Et ce père plein d’amour avait toujours rêvé
d’être comédien.
Alors d’une fidélité à l’histoire
maternelle momentanément trop lourde à porter, j’ai
opté pour celle de mon père et loin d’être
Che Guevarette me voila partie pour être actricette.
Après avoir eu un bac scientifique (avec mention), avoir
claquée la porte aux sciences pour tenter les lettres à
Henri IV, puis voyant un ami anarchiste venu me chercher et le
regardant à coté des saint-cyriens en costume militaire,
être allée aussi sec démissionner. Porte claquée.
Beaucoup de regrets et du mal à assumer ce choix d’une
école de théâtre devant le nombre de non cultivés
rencontrés alors. Peu de tolérance en cet âge
ou la rébellion n’a pas forcement trouvé son
chausson…
Un premier rôle au cinéma dès la première
année, puis une entrée directe au CNSAD (Conservatoire
National Supérieur d’Art Dramatique), on finit par
me faire croire que c’était là mon lieu, mon
nid… Mais je rêvais d’être avec Ken Loach,
Emir Kusturica ou Pedro Almodovar. Bref les fous du cœur
et les furieux engagés, enfin ceux qui crient la vie, l’énergie
et le sens, ceux qui vous remuent et vous donnent envie de vous
battre et de vivre, mais bon… la France… ici et pas
d’opportunité d’être dans des projets
si forts… et peut être pas le talent non plus.

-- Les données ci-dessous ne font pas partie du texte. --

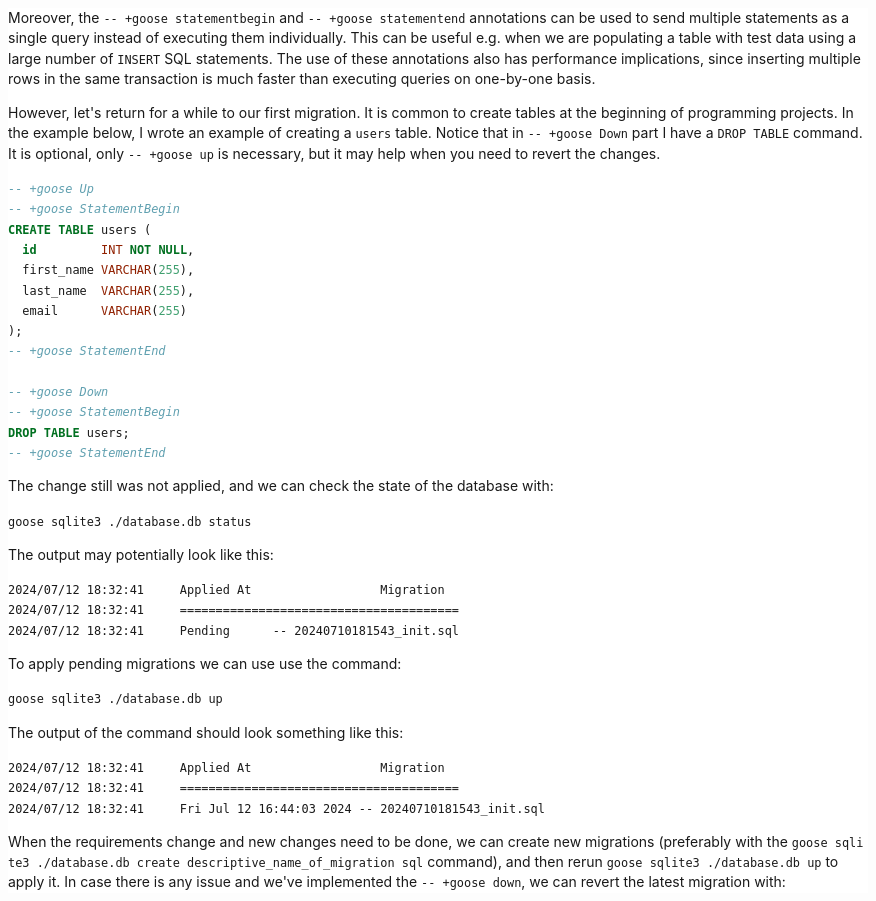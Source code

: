 Moreover, the `-- +goose statementbegin` and `-- +goose statementend` annotations can be used to send multiple statements as a single query instead of executing them individually. This can be useful e.g. when we are populating a table with test data using a large number of `INSERT` SQL statements. The use of these annotations also has performance implications, since inserting multiple rows in the same transaction is much faster than executing queries on one-by-one basis.

However, let's return for a while to our first migration. It is common to create tables at the beginning of programming projects. In the example below, I wrote an example of creating a `users` table. Notice that in `-- +goose Down` part I have a `DROP TABLE` command. It is optional, only `-- +goose up` is necessary, but it may help when you need to revert the changes.

```sql
-- +goose Up
-- +goose StatementBegin
CREATE TABLE users (
  id         INT NOT NULL,
  first_name VARCHAR(255),
  last_name  VARCHAR(255),
  email      VARCHAR(255)
);
-- +goose StatementEnd

-- +goose Down
-- +goose StatementBegin
DROP TABLE users;
-- +goose StatementEnd
```

The change still was not applied, and we can check the state of the database with:

```bash
goose sqlite3 ./database.db status
```

The output may potentially look like this:

```
2024/07/12 18:32:41     Applied At                  Migration
2024/07/12 18:32:41     =======================================
2024/07/12 18:32:41     Pending      -- 20240710181543_init.sql
```

To apply pending migrations we can use use the command:

```bash
goose sqlite3 ./database.db up
```

The output of the command should look something like this:

```
2024/07/12 18:32:41     Applied At                  Migration
2024/07/12 18:32:41     =======================================
2024/07/12 18:32:41     Fri Jul 12 16:44:03 2024 -- 20240710181543_init.sql
```

When the requirements change and new changes need to be done, we can create new migrations (preferably with the `goose sqlite3 ./database.db create descriptive_name_of_migration sql` command), and then rerun `goose sqlite3 ./database.db up` to apply it. In case there is any issue and we've implemented the `-- +goose down`, we can revert the latest migration with:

Et mon jardin secret, entretenu toutes ces années, rien
que pour moi et qui me conduisait dans des formations humanitaires,
des conférences psy sur les violences faites aux femmes,
les enfants maltraités, les symptômes post-traumatiques…
Une analyse personnelle pour trouver l’origine pourtant
si évidente de mon empathie aux douleurs du monde. Le temps
de faire la part des autres et la part de moi, le temps d’être
lucide sur ces moteurs intérieurs, la forme que pouvait
prendre mon désir de faire dérailler des trains,
d’être enfin prête à me brûler
sans me consumer, pour trouver comment faire exister la communication
entre les gens en souffrance, moi et les autres, ceux qui vivent
mieux ou bien, mais qui peuvent être touchés par
l’envie de faire si l’on sait les atteindre. La force
d’être suffisamment en paix et en lucidité
- même avec mes contradictions et mes béances - pour
pouvoir témoigner (sans voler) et avoir quelques cadeaux
en partage.
Pour le moins une écoute, une vraie, et l’offrir
sans presque rien attendre en retour. Que le plaisir d’être
autorisée à faire circuler et que cela fasse, sans
moi, des petits.
Et si aujourd’hui je me mets tant à nue, toute honte
bue, devant vous, que je ne connais pas, c’est que j’ai
en moi une rage de vivre inouïe, que ces jeunes Boliviens
ont saluée comme sœur. Et que je sais que si votre
cœur s’émeut vous m’offrirez une fenêtre,
dont la lumière, loin de m’éblouir me donnera
une visibilité qui me permettra de faire ce dont je rêve
au fond depuis toujours : étancher ce désir irrépressible
et vital de faire la passeuse entre des douleurs et le monde des
trop nantis. De faire aussi bien que je peux, modestement, même
mal, un petit transbordement du trop plein au trop vide. De faire
connaître ces jeunes enragés de vivre.
Puis continuer à le faire, avec d’autres, ailleurs.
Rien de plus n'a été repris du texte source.